Keeping the Discussion Going after CFCC’s Urban Child Symposium on Health and the Urban Child

CFCC’s second Urban Child Symposium, Health and the Urban Child:  Diagnosing Problems and Prescribing Solutions, was held last Thursday, April 1, and drew a crowd of approximately two hundred people. A wide array of people from all professions and walks of life, including doctors, lawyers, judges, activists, academics, mental health professionals, services providers, parents, and other community members, attended and participated. The audience filled the School of Law’s Moot Courtroom and also watched the action from monitors in the law school lobby. Our panelists gave thoughtful presentations that covered the gamut of problems and solutions for the health of urban children. Extensive audience participation created a vibrant conversation about the practical realities of urban child health and some of the steps needed to make improvements. Congressman Cummings keynote luncheon speech was a call to action, encouraging all of us to increase our expectations and work to ensure that all children have what we want for our own children.
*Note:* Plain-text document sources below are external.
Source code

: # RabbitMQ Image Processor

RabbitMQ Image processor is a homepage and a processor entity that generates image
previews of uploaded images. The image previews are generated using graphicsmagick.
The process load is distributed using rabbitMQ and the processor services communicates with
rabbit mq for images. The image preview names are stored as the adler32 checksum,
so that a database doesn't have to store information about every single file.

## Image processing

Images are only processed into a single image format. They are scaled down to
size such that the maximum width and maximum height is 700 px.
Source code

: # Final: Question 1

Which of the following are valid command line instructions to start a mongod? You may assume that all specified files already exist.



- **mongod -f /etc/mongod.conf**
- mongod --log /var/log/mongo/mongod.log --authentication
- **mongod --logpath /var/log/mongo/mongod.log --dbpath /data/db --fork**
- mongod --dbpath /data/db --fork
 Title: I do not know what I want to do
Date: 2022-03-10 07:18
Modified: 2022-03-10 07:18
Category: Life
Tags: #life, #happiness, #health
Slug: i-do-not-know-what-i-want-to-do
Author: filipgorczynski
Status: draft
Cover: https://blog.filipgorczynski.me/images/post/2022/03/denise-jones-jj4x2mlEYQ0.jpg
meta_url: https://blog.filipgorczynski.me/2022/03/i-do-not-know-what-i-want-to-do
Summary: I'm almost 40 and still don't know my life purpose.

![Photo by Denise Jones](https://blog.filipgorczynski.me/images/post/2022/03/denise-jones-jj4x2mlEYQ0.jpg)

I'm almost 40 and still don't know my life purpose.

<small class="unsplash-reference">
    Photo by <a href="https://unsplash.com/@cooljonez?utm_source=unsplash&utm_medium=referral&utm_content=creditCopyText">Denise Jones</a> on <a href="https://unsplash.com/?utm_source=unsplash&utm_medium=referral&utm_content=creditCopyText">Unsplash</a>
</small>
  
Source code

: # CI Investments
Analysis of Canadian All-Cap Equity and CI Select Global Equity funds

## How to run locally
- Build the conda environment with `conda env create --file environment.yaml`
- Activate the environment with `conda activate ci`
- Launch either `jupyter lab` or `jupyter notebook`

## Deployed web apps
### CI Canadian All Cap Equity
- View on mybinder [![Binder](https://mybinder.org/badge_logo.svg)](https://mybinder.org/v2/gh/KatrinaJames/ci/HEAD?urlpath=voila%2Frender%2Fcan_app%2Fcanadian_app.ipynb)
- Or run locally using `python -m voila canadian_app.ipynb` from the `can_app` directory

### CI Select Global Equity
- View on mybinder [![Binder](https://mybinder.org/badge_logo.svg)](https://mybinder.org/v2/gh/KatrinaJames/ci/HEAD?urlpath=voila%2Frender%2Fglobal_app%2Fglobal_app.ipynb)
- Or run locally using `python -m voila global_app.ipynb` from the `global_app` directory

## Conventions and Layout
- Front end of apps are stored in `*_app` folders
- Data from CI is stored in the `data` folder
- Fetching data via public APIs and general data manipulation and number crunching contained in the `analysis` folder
CFCC would like to thank all who participated – both as speakers and as audience members, and we encourage everyone interested to keep this lively and important discussion going–on this blog and in your communities. One of our conference panelists, Dr. Alan Lyles, will take the lead on continuing the discussion by writing his own blog post about childhood obesity, a topic that he also discussed at the symposium. Be on the lookout for his guest post! Also, be sure to check out the discussion on our post about the Health Care Reform Legislation, which includes a comment from another of our conference panelists, Janice Cooper.

0 thoughts on “Keeping the Discussion Going after CFCC’s Urban Child Symposium on Health and the Urban Child

  1. In the days surrounding our conference, two of our presenters’ organizations were featured in the national press talking about issues discussed at the symposium. The Washington Post ran a story concentrating on unhealthy housing and the Healthy Homes movement. The Coalition to End Childhood Lead Poisoning was prominently mentioned, and Baltimore was the case example for both need and progress. Magazine's March 29th issue had a story on Dr. Rebecca Landa's efforts at Kennedy Krieger to uncover early signs of autism and develop effective responses. Three cheers to our panelists!